▶ **Exercise description**: Exact copy, pictures excluded: output the lines from the opening of the entries through the line bearing "Рассмотрим основные возможности".

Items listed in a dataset

*** Begin section ***

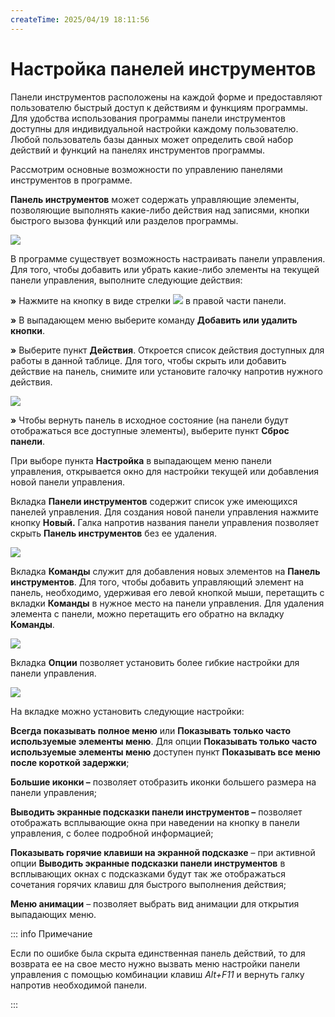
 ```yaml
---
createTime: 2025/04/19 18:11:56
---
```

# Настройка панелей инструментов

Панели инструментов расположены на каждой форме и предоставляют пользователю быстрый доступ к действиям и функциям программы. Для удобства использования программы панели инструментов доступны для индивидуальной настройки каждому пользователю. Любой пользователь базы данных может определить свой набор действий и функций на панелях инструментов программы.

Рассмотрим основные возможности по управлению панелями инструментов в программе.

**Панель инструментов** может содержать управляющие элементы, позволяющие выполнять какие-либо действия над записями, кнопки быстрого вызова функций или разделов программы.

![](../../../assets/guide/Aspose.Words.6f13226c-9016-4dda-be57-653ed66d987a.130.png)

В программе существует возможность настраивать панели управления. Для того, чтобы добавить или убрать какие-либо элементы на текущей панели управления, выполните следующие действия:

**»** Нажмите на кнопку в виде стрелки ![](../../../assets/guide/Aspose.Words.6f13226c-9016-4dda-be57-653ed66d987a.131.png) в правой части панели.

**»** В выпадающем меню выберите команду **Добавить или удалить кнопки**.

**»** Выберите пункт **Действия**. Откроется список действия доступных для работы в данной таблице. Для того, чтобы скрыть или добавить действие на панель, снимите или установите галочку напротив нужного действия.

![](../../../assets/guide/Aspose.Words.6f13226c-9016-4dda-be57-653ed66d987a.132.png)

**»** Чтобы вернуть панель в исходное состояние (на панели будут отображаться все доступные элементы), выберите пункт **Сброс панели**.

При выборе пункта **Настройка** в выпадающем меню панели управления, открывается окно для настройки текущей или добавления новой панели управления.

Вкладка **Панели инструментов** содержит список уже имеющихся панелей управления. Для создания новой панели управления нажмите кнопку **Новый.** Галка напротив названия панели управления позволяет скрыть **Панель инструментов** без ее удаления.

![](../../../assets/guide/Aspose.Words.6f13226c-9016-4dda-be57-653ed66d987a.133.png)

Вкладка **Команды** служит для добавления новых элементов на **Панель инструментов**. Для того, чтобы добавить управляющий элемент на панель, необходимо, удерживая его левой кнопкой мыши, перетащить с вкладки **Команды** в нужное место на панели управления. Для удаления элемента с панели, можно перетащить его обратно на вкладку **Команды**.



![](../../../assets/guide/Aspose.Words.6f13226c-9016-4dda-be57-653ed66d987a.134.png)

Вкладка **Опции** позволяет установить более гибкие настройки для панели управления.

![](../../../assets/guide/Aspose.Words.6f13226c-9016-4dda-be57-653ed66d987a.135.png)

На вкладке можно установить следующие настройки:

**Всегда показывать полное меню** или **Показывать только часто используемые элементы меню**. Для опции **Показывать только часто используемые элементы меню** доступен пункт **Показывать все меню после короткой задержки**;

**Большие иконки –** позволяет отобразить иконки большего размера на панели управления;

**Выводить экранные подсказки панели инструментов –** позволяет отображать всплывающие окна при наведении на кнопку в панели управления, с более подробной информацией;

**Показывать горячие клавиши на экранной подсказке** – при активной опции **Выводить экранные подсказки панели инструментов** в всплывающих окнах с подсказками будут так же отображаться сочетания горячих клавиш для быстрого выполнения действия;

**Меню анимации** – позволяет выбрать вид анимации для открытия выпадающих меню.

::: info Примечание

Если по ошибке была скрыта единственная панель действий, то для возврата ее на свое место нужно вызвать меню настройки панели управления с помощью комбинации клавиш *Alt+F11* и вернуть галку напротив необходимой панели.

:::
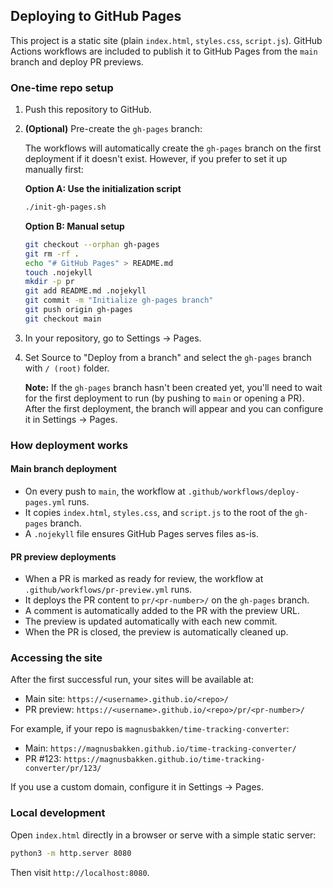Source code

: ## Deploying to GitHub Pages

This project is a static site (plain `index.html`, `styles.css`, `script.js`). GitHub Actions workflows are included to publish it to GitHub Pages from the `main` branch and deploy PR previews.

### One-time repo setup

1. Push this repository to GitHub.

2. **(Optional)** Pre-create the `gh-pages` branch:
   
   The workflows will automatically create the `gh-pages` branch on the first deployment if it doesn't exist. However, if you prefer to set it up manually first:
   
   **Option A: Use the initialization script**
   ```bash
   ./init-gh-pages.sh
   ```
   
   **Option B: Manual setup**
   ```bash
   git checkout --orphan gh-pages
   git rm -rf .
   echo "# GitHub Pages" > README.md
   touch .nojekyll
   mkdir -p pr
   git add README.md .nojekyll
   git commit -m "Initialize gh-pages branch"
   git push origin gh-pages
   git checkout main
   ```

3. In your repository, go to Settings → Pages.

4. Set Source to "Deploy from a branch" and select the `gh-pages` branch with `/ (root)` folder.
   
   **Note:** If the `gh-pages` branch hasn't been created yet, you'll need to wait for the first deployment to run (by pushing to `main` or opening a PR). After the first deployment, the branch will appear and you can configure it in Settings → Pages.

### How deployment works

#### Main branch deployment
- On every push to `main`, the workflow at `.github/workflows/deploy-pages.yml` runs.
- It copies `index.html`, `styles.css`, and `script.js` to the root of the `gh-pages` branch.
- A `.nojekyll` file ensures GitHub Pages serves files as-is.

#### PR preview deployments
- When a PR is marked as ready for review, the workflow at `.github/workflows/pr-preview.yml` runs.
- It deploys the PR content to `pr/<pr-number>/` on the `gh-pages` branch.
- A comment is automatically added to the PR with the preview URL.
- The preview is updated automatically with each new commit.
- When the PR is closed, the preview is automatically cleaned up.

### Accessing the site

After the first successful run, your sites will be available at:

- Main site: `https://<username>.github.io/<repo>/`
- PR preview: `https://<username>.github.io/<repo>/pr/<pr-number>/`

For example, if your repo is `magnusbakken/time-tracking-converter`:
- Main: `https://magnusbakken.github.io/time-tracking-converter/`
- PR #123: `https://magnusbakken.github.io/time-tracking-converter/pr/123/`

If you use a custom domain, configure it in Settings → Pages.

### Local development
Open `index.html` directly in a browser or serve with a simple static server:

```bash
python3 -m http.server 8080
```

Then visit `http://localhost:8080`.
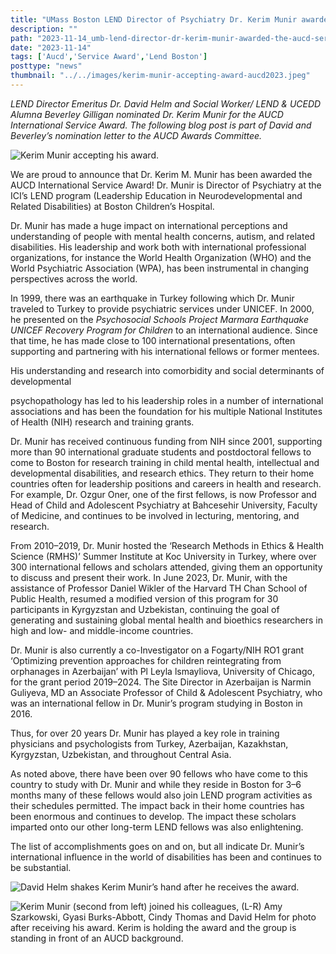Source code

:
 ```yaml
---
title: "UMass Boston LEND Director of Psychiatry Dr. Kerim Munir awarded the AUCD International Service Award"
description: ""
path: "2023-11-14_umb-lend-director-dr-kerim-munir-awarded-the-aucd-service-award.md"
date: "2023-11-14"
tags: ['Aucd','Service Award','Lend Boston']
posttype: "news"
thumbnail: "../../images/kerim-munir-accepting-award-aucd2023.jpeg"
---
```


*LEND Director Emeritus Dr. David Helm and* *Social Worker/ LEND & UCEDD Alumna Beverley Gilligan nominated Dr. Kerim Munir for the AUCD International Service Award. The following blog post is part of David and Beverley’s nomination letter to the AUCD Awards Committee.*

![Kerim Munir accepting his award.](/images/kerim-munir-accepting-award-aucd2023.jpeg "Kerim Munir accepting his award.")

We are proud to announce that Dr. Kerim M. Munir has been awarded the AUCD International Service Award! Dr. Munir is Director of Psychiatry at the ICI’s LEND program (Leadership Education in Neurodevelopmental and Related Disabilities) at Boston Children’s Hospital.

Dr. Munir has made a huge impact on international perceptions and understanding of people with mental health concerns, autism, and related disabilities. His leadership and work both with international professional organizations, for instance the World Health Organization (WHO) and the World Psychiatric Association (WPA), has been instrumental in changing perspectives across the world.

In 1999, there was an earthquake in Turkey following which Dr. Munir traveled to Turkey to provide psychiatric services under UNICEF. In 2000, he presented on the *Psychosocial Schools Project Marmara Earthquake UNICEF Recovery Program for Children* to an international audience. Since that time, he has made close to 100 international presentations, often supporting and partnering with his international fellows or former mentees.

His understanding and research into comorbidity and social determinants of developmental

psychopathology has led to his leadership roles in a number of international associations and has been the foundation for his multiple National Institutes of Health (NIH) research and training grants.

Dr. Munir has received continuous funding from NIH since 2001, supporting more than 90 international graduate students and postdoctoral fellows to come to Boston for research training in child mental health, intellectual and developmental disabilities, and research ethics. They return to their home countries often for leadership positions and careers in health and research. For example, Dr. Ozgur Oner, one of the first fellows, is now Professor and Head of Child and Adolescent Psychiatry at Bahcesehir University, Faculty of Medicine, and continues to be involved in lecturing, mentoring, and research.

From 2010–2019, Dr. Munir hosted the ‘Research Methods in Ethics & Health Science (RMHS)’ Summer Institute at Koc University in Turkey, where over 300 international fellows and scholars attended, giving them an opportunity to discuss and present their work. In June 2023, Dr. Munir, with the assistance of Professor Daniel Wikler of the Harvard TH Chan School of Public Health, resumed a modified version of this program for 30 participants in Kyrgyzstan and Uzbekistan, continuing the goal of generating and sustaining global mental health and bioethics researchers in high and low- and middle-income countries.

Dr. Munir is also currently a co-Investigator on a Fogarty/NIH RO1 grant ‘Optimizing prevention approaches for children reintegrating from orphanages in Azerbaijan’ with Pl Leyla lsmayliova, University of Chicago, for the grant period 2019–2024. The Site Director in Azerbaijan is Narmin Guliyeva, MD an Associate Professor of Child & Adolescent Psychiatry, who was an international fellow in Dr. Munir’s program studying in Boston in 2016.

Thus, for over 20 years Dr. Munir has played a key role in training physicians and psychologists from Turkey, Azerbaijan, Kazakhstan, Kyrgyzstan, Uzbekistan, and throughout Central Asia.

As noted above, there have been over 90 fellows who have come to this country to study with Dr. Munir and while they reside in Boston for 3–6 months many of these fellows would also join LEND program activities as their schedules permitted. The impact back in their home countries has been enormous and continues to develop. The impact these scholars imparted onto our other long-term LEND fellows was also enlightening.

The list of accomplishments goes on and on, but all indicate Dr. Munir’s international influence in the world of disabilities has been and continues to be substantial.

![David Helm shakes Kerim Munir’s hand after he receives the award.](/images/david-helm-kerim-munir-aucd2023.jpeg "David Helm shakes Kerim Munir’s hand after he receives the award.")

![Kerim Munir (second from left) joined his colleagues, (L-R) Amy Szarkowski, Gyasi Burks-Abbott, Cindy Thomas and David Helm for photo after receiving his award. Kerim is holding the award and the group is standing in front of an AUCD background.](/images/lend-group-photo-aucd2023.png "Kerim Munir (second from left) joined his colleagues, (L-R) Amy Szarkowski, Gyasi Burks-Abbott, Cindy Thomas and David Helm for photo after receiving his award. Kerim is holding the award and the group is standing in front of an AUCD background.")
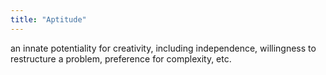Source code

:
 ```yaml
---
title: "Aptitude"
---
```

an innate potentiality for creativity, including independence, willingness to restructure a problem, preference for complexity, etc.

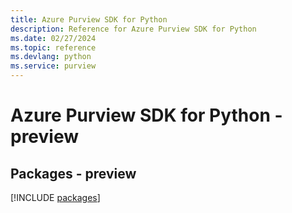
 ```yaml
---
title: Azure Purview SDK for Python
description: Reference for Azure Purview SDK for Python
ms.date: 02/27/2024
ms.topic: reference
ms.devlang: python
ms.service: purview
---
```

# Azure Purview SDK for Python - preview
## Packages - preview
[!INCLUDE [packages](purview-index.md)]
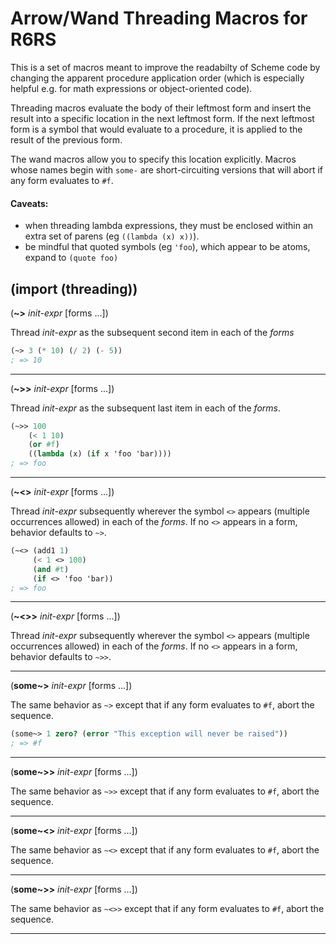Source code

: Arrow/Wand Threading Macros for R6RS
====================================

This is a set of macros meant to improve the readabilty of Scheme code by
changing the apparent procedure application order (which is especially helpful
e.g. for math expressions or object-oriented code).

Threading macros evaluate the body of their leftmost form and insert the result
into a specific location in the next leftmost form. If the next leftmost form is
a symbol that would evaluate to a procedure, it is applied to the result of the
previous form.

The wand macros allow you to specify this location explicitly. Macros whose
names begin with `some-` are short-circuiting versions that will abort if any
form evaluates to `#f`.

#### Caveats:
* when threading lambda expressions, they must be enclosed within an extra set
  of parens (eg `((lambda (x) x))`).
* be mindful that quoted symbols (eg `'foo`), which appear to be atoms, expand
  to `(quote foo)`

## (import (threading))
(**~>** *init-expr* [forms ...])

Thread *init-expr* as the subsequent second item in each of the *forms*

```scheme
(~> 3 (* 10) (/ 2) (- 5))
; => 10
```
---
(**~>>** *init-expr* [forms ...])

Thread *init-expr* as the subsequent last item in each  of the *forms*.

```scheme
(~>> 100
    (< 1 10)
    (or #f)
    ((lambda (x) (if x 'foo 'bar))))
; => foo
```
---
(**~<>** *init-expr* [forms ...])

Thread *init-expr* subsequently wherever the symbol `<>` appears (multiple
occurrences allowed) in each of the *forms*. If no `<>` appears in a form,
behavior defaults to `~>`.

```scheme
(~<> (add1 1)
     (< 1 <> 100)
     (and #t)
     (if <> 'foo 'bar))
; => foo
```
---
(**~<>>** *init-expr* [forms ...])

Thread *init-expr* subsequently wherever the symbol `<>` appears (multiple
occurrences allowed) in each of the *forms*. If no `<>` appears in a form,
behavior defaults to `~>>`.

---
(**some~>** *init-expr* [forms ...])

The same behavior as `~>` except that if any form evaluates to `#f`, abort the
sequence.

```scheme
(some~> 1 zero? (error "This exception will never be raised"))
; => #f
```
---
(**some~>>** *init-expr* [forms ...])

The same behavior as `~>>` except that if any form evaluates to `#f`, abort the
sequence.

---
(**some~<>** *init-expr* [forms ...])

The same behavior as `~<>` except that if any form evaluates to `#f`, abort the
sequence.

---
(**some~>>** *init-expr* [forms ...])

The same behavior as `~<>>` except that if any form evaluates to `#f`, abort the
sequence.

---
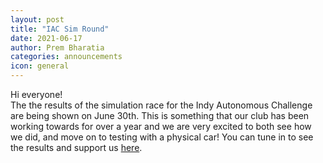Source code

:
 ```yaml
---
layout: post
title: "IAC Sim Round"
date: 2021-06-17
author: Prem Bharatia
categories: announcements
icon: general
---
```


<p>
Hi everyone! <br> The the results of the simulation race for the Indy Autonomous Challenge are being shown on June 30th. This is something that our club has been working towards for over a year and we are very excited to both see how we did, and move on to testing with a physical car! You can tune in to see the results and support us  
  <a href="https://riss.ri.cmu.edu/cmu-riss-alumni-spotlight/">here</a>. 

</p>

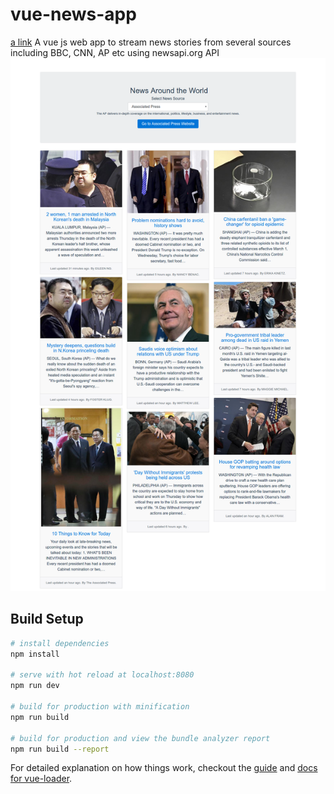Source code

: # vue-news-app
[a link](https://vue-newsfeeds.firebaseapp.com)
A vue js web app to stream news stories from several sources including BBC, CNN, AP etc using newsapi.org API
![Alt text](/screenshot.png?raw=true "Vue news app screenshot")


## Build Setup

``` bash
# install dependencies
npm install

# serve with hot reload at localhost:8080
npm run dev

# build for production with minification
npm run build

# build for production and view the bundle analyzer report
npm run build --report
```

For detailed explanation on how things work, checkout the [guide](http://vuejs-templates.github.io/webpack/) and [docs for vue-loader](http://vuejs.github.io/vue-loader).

*** End section ***

▶ **Response below**:
 ```yaml
---
createTime: 2025/04/19 18:11:56
---
```

# Настройка панелей инструментов

Панели инструментов расположены на каждой форме и предоставляют пользователю быстрый доступ к действиям и функциям программы. Для удобства использования программы панели инструментов доступны для индивидуальной настройки каждому пользователю. Любой пользователь базы данных может определить свой набор действий и функций на панелях инструментов программы.

Рассмотрим основные возможности по управлению панелями инструментов в программе.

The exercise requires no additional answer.